The Financial Readiness Program Offers:
- Army Emergency Relief Financial Assistance
- Budget Counseling
- Consumer Complaint Assistance
- Debt Management Service/Credit Counseling
- Financial Readiness Classes
- Household Items Exchange Program (HIEP)
- Investment Counseling - Investment and Retirement
- Lending Library
- Operation Happy Holidays
The Financial Readiness Program (FRP) offers a wide range of services to Soldiers, retirees, and eligible dependents, in the area of personal finance and consumer affairs, to enhance personal financial readiness and thereby the total unit mission readiness. For the individual, we can assist in preparing detailed budgets for the future. This is especially helpful to people who are about to be married, have a child, or relocate. For those who are experiencing or anticipate financial difficulties, we offer counseling and several publications to help get the situation corrected. Clients are encouraged to work with their creditor to gain stable, manageable financial positions. The FRP office is located in building 1520.

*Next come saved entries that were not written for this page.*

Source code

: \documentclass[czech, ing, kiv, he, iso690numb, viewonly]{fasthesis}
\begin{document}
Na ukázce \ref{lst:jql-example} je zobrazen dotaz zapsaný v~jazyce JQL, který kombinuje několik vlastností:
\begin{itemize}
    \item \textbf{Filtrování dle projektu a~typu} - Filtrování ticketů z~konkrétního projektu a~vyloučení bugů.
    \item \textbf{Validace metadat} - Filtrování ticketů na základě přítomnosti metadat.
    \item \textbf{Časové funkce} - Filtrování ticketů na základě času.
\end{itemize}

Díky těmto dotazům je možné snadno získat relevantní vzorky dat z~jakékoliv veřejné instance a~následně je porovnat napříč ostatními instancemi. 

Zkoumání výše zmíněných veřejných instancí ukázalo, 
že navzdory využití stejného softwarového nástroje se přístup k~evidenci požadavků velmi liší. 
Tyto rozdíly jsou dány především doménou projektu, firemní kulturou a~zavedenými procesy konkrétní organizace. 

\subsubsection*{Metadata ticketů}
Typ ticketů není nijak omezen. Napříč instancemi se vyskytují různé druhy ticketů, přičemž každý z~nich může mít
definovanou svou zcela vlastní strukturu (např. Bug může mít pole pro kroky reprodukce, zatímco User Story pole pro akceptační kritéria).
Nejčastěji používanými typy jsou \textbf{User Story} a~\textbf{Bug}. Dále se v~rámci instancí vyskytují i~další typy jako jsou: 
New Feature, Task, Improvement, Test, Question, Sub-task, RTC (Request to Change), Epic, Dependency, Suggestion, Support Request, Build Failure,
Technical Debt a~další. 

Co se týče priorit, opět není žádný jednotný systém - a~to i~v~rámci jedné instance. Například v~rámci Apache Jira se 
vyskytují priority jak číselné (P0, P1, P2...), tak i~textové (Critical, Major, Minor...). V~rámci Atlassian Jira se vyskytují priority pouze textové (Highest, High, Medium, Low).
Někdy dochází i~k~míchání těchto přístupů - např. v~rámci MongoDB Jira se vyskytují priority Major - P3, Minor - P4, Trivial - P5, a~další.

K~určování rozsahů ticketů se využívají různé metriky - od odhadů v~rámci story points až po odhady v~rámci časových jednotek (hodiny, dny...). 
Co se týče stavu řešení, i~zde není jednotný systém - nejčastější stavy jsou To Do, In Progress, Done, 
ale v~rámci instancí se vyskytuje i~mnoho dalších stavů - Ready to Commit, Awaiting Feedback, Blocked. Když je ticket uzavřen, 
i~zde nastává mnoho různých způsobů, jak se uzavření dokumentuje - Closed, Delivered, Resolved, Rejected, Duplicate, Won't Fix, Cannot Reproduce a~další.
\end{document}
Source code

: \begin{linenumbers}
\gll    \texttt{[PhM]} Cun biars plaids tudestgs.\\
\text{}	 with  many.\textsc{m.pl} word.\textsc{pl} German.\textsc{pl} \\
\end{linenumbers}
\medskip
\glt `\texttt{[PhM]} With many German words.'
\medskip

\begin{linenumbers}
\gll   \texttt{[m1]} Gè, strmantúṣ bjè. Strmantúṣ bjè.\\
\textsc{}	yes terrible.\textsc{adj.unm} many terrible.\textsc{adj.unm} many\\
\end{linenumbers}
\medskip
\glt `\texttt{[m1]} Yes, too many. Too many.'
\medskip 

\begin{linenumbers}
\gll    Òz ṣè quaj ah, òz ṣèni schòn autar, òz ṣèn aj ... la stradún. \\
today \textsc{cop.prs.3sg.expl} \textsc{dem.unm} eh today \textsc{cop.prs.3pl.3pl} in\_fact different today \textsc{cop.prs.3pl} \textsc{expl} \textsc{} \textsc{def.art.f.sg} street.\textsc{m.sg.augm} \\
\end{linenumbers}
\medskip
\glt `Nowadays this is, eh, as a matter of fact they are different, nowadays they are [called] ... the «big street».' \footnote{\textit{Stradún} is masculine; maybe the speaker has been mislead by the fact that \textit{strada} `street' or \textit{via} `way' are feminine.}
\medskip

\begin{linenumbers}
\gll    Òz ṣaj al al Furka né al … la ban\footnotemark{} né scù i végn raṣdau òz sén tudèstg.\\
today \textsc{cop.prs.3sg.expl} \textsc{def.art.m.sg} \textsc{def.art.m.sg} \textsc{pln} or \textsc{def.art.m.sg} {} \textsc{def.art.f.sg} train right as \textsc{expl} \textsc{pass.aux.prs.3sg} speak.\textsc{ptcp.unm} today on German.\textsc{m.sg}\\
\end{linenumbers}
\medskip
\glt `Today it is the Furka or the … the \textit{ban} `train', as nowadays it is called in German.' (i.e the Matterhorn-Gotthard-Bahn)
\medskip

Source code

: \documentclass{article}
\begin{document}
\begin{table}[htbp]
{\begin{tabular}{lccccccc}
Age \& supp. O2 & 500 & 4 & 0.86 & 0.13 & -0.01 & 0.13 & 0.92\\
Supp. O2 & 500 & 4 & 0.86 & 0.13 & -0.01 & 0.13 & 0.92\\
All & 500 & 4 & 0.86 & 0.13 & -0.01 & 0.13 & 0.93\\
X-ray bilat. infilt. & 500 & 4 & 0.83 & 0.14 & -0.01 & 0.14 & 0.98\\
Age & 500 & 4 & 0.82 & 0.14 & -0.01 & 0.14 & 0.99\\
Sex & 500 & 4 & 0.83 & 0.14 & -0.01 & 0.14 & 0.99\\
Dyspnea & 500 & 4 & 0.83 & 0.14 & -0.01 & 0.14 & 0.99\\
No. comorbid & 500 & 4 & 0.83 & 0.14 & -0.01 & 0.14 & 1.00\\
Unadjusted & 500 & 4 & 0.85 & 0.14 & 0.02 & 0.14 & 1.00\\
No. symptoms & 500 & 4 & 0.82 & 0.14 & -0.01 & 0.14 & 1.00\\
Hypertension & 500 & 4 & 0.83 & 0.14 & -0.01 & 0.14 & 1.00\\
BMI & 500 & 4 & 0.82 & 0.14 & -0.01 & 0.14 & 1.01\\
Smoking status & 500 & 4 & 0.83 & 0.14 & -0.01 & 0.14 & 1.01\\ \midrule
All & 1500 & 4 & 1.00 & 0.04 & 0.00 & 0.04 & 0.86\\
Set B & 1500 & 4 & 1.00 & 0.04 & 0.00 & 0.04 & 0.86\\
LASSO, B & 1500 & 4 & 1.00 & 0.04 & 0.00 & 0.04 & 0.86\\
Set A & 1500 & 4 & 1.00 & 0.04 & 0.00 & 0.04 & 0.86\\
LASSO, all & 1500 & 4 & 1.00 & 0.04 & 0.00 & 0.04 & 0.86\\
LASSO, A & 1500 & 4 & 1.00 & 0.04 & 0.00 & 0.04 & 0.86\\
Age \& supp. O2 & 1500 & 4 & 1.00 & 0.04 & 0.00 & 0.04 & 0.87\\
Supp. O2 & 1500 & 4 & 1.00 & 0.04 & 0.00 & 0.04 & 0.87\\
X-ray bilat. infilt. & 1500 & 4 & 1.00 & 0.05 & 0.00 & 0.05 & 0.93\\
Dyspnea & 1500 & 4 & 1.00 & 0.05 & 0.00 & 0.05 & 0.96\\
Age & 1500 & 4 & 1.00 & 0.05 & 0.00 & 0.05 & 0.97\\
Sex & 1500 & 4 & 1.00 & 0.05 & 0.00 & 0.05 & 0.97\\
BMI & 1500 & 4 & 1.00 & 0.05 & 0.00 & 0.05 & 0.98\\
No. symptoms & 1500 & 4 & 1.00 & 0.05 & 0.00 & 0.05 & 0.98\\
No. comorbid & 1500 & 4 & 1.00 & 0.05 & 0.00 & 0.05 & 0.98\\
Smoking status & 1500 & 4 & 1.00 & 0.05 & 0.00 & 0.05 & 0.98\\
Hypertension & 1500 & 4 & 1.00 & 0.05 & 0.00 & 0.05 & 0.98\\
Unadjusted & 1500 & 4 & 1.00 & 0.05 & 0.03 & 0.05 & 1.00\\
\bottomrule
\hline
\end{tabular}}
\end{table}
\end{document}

Surviving Without a Finance Office
Advance Pay and Advance BAH:
Ideally, every Soldier should have funds set aside for Permanent Change of Station (PCS) and Temporary Duty (TDY) travel related expenses while in the military.
In conjunction with a PCS move you are entitled to apply for one advance pay from your losing duty station and two advance pays and/or one advance BAH upon arrival at your gaining duty station.
- Advance pay and advance BAH is not recommended unless you absolutely need the additional money to cover your expenses.
- Advance BAH can be requested at any time as your status or requirements change, but MUST be submitted at the same time, or prior to, your request for regular BAH.
- All advances are non-interest loans and repaid by allotment from your pay, normally prorated for 12 months.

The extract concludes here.